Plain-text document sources
---

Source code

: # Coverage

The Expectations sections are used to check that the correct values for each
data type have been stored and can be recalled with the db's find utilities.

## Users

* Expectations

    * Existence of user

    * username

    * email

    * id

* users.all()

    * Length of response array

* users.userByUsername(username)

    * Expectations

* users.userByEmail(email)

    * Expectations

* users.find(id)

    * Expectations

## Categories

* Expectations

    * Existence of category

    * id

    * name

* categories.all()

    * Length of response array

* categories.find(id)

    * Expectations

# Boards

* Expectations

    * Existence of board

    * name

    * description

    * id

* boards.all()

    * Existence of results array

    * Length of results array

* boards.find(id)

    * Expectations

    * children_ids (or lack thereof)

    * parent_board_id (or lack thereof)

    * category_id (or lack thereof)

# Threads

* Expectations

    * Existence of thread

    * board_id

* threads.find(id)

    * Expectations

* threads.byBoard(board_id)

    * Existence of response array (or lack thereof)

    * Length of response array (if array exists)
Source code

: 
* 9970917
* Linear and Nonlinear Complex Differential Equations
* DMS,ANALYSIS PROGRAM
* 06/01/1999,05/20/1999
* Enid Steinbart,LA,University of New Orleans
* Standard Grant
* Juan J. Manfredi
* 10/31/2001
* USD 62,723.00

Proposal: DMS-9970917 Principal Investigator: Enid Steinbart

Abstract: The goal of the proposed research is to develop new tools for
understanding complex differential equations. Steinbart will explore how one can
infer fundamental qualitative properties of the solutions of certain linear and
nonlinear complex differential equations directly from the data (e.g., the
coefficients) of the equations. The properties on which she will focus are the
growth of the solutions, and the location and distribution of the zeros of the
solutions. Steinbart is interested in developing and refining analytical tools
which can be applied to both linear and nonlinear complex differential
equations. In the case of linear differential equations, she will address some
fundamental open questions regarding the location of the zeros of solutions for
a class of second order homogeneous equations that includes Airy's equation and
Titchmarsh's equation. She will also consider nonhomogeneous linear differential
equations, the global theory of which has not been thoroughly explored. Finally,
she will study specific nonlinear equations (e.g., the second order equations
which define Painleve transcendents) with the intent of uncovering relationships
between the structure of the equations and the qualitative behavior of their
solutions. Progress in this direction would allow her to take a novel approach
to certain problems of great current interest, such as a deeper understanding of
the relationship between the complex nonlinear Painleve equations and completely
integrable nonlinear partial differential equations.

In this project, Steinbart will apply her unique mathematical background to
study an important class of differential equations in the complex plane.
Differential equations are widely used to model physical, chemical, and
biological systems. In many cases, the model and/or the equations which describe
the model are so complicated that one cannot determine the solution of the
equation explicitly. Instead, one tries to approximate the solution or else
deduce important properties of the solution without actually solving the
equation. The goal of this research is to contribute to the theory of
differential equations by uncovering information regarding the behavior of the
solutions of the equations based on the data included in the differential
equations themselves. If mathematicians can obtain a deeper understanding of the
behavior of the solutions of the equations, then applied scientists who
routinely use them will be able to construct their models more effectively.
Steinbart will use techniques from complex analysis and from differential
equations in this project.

---

Task goal | Provide a verbatim reproduction of all the records.

Response below |
Source code

: # Coverage

The Expectations sections are used to check that the correct values for each
data type have been stored and can be recalled with the db's find utilities.

## Users

* Expectations

    * Existence of user

    * username

    * email

    * id

* users.all()

    * Length of response array

* users.userByUsername(username)

    * Expectations

* users.userByEmail(email)

    * Expectations

* users.find(id)

    * Expectations

## Categories

* Expectations

    * Existence of category

    * id

    * name

* categories.all()

    * Length of response array

* categories.find(id)

    * Expectations

# Boards

* Expectations

    * Existence of board

    * name

    * description

    * id

* boards.all()

    * Existence of results array

    * Length of results array

* boards.find(id)

    * Expectations

    * children_ids (or lack thereof)

    * parent_board_id (or lack thereof)

    * category_id (or lack thereof)

# Threads

* Expectations

    * Existence of thread

    * board_id

* threads.find(id)

    * Expectations

* threads.byBoard(board_id)

    * Existence of response array (or lack thereof)

    * Length of response array (if array exists)
Source code

: 
* 9970917
* Linear and Nonlinear Complex Differential Equations
* DMS,ANALYSIS PROGRAM
* 06/01/1999,05/20/1999
* Enid Steinbart,LA,University of New Orleans
* Standard Grant
* Juan J. Manfredi
* 10/31/2001
* USD 62,723.00

Proposal: DMS-9970917 Principal Investigator: Enid Steinbart

Abstract: The goal of the proposed research is to develop new tools for
understanding complex differential equations. Steinbart will explore how one can
infer fundamental qualitative properties of the solutions of certain linear and
nonlinear complex differential equations directly from the data (e.g., the
coefficients) of the equations. The properties on which she will focus are the
growth of the solutions, and the location and distribution of the zeros of the
solutions. Steinbart is interested in developing and refining analytical tools
which can be applied to both linear and nonlinear complex differential
equations. In the case of linear differential equations, she will address some
fundamental open questions regarding the location of the zeros of solutions for
a class of second order homogeneous equations that includes Airy's equation and
Titchmarsh's equation. She will also consider nonhomogeneous linear differential
equations, the global theory of which has not been thoroughly explored. Finally,
she will study specific nonlinear equations (e.g., the second order equations
which define Painleve transcendents) with the intent of uncovering relationships
between the structure of the equations and the qualitative behavior of their
solutions. Progress in this direction would allow her to take a novel approach
to certain problems of great current interest, such as a deeper understanding of
the relationship between the complex nonlinear Painleve equations and completely
integrable nonlinear partial differential equations.

In this project, Steinbart will apply her unique mathematical background to
study an important class of differential equations in the complex plane.
Differential equations are widely used to model physical, chemical, and
biological systems. In many cases, the model and/or the equations which describe
the model are so complicated that one cannot determine the solution of the
equation explicitly. Instead, one tries to approximate the solution or else
deduce important properties of the solution without actually solving the
equation. The goal of this research is to contribute to the theory of
differential equations by uncovering information regarding the behavior of the
solutions of the equations based on the data included in the differential
equations themselves. If mathematicians can obtain a deeper understanding of the
behavior of the solutions of the equations, then applied scientists who
routinely use them will be able to construct their models more effectively.
Steinbart will use techniques from complex analysis and from differential
equations in this project.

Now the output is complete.